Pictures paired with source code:
>>>
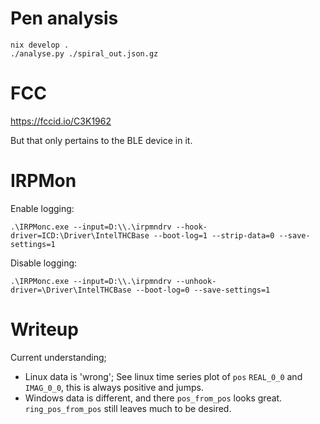 # Pen analysis

```
nix develop .
./analyse.py ./spiral_out.json.gz
```


# FCC

https://fccid.io/C3K1962

But that only pertains to the BLE device in it.

# IRPMon

Enable logging:
```
.\IRPMonc.exe --input=D:\\.\irpmndrv --hook-driver=ICD:\Driver\IntelTHCBase --boot-log=1 --strip-data=0 --save-settings=1
```

Disable logging:

```
.\IRPMonc.exe --input=D:\\.\irpmndrv --unhook-driver=\Driver\IntelTHCBase --boot-log=0 --save-settings=1
```

# Writeup

Current understanding;

- Linux data is 'wrong'; See linux time series plot of `pos` `REAL_0_0` and `IMAG_0_0`, this is always positive and jumps.
- Windows data is different, and there `pos_from_pos` looks great. `ring_pos_from_pos` still leaves much to be desired.


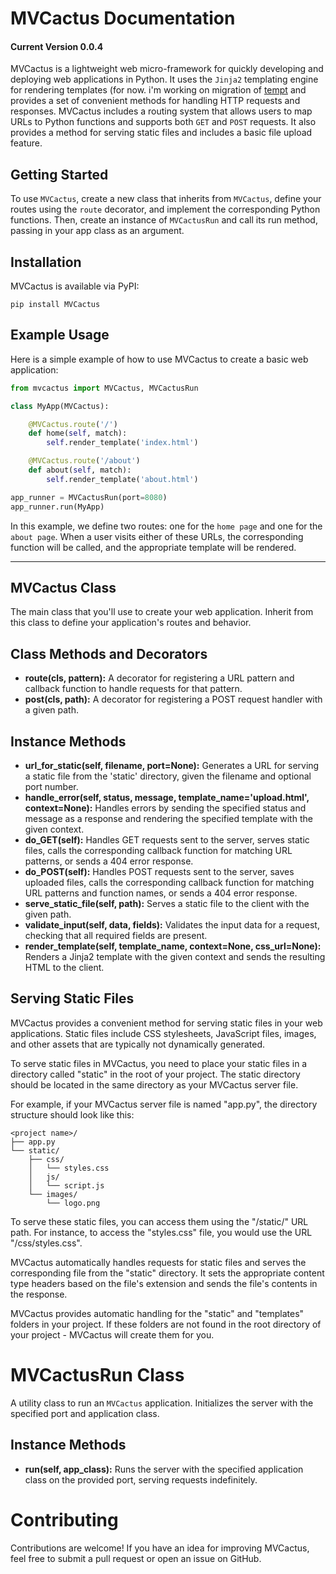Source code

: # MVCactus Documentation
#### Current Version 0.0.4
MVCactus is a lightweight web micro-framework for quickly developing and deploying web applications in Python. It uses the `Jinja2` templating engine for rendering templates (for now. i'm working on migration of [tempt](https://github.com/Dcohen52/MVCactus) and provides a set of convenient methods for handling HTTP requests and responses. MVCactus includes a routing system that allows users to map URLs to Python functions and supports both `GET` and `POST` requests. It also provides a method for serving static files and includes a basic file upload feature.

## Getting Started
To use `MVCactus`, create a new class that inherits from `MVCactus`, define your routes using the `route` decorator, and implement the corresponding Python functions. Then, create an instance of `MVCactusRun` and call its run method, passing in your app class as an argument.

## Installation
MVCactus is available via PyPI:
```
pip install MVCactus
```

## Example Usage
Here is a simple example of how to use MVCactus to create a basic web application:

``` python
from mvcactus import MVCactus, MVCactusRun

class MyApp(MVCactus):

    @MVCactus.route('/')
    def home(self, match):
        self.render_template('index.html')

    @MVCactus.route('/about')
    def about(self, match):
        self.render_template('about.html')

app_runner = MVCactusRun(port=8080)
app_runner.run(MyApp)
```

In this example, we define two routes: one for the `home page` and one for the `about page`. When a user visits either of these URLs, the corresponding function will be called, and the appropriate template will be rendered.

---

## MVCactus Class
The main class that you'll use to create your web application. Inherit from this class to define your application's routes and behavior.

## Class Methods and Decorators
* **route(cls, pattern):** A decorator for registering a URL pattern and callback function to handle requests for that pattern.
* **post(cls, path):** A decorator for registering a POST request handler with a given path.

## Instance Methods
* **url_for_static(self, filename, port=None):** Generates a URL for serving a static file from the 'static' directory, given the filename and optional port number.
* **handle_error(self, status, message, template_name='upload.html', context=None):** Handles errors by sending the specified status and message as a response and rendering the specified template with the given context.
* **do_GET(self):** Handles GET requests sent to the server, serves static files, calls the corresponding callback function for matching URL patterns, or sends a 404 error response.
* **do_POST(self):** Handles POST requests sent to the server, saves uploaded files, calls the corresponding callback function for matching URL patterns and function names, or sends a 404 error response.
* **serve_static_file(self, path):** Serves a static file to the client with the given path.
* **validate_input(self, data, fields):** Validates the input data for a request, checking that all required fields are present.
* **render_template(self, template_name, context=None, css_url=None):** Renders a Jinja2 template with the given context and sends the resulting HTML to the client.

## Serving Static Files
MVCactus provides a convenient method for serving static files in your web applications. Static files include CSS stylesheets, JavaScript files, images, and other assets that are typically not dynamically generated.

To serve static files in MVCactus, you need to place your static files in a directory called "static" in the root of your project. The static directory should be located in the same directory as your MVCactus server file.

For example, if your MVCactus server file is named "app.py", the directory structure should look like this:

```
<project name>/
├── app.py
└── static/
    ├── css/
    │   └── styles.css
    │   js/
    │   └── script.js
    └── images/
        └── logo.png
```

To serve these static files, you can access them using the "/static/" URL path. For instance, to access the "styles.css" file, you would use the URL "/css/styles.css".

MVCactus automatically handles requests for static files and serves the corresponding file from the "static" directory. It sets the appropriate content type headers based on the file's extension and sends the file's contents in the response.

MVCactus provides automatic handling for the "static" and "templates" folders in your project. If these folders are not found in the root directory of your project - MVCactus will create them for you.

# MVCactusRun Class
A utility class to run an `MVCactus` application. Initializes the server with the specified port and application class.

## Instance Methods
* **run(self, app_class):** Runs the server with the specified application class on the provided port, serving requests indefinitely.

# Contributing
Contributions are welcome! If you have an idea for improving MVCactus, feel free to submit a pull request or open an issue on GitHub.
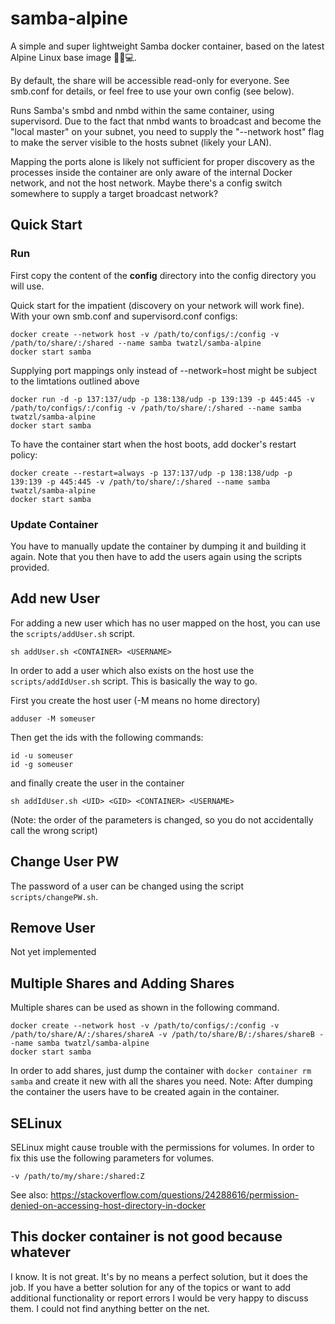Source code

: # samba-alpine
A simple and super lightweight Samba docker container, based on the latest Alpine Linux base image 🐧🐋💻.

By default, the share will be accessible read-only for everyone.
See smb.conf for details, or feel free to use your own config (see below).

Runs Samba's smbd and nmbd within the same container, using supervisord. Due to the fact that nmbd wants to broadcast
and become the "local master" on your subnet, you need to supply the "--network host" flag to make the server visible to the hosts subnet (likely your LAN).

Mapping the ports alone is likely not sufficient for proper discovery as the processes inside the container are only aware of the internal Docker network, and not the host network. Maybe there's a config switch somewhere to supply a target broadcast network?

## Quick Start

### Run

First copy the content of the **config** directory into the config directory you will use.

Quick start for the impatient (discovery on your network will work fine). With your own smb.conf and supervisord.conf configs:
```shell
docker create --network host -v /path/to/configs/:/config -v /path/to/share/:/shared --name samba twatzl/samba-alpine
docker start samba
```

Supplying port mappings only instead of --network=host might be subject to the limtations outlined above
```shell
docker run -d -p 137:137/udp -p 138:138/udp -p 139:139 -p 445:445 -v /path/to/configs/:/config -v /path/to/share/:/shared --name samba twatzl/samba-alpine
docker start samba
```

To have the container start when the host boots, add docker's restart policy:
```shell
docker create --restart=always -p 137:137/udp -p 138:138/udp -p 139:139 -p 445:445 -v /path/to/share/:/shared --name samba twatzl/samba-alpine
docker start samba
```

### Update Container

You have to manually update the container by dumping it and building it again. 
Note that you then have to add the users again using the scripts provided.

## Add new User

For adding a new user which has no user mapped on the host, you can use the `scripts/addUser.sh` script.

```
sh addUser.sh <CONTAINER> <USERNAME>
``` 

In order to add a user which also exists on the host use the `scripts/addIdUser.sh` script. This is basically the way to go.

First you create the host user (-M means no home directory)

```shell
adduser -M someuser
```

Then get the ids with the following commands:

```shell
id -u someuser
id -g someuser
```
and finally create the user in the container

```shell
sh addIdUser.sh <UID> <GID> <CONTAINER> <USERNAME> 
```
(Note: the order of the parameters is changed, so you do not accidentally call the wrong script)

## Change User PW

The password of a user can be changed using the script `scripts/changePW.sh`.

## Remove User

Not yet implemented

## Multiple Shares and Adding Shares

Multiple shares can be used as shown in the following command.

```shell
docker create --network host -v /path/to/configs/:/config -v /path/to/share/A/:/shares/shareA -v /path/to/share/B/:/shares/shareB --name samba twatzl/samba-alpine
docker start samba
```

In order to add shares, just dump the container with `docker container rm samba` and create it new with all the shares you need.
Note: After dumping the container the users have to be created again in the container.

## SELinux

SELinux might cause trouble with the permissions for volumes.
In order to fix this use the following parameters for volumes.

```shell
-v /path/to/my/share:/shared:Z
```

See also: https://stackoverflow.com/questions/24288616/permission-denied-on-accessing-host-directory-in-docker

## This docker container is not good because whatever

I know. It is not great. It's by no means a perfect solution, but it does the job. If you have a better solution for any of the topics or want to add additional functionality or report errors I would be very happy to discuss them. I could not find anything better on the net.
<<<
What is being asked -
Copy out each line from the preceding entries that mentions the word "Driver".

Expected output -
.\IRPMonc.exe --input=D:\\.\irpmndrv --hook-driver=ICD:\Driver\IntelTHCBase --boot-log=1 --strip-data=0 --save-settings=1
.\IRPMonc.exe --input=D:\\.\irpmndrv --unhook-driver=\Driver\IntelTHCBase --boot-log=0 --save-settings=1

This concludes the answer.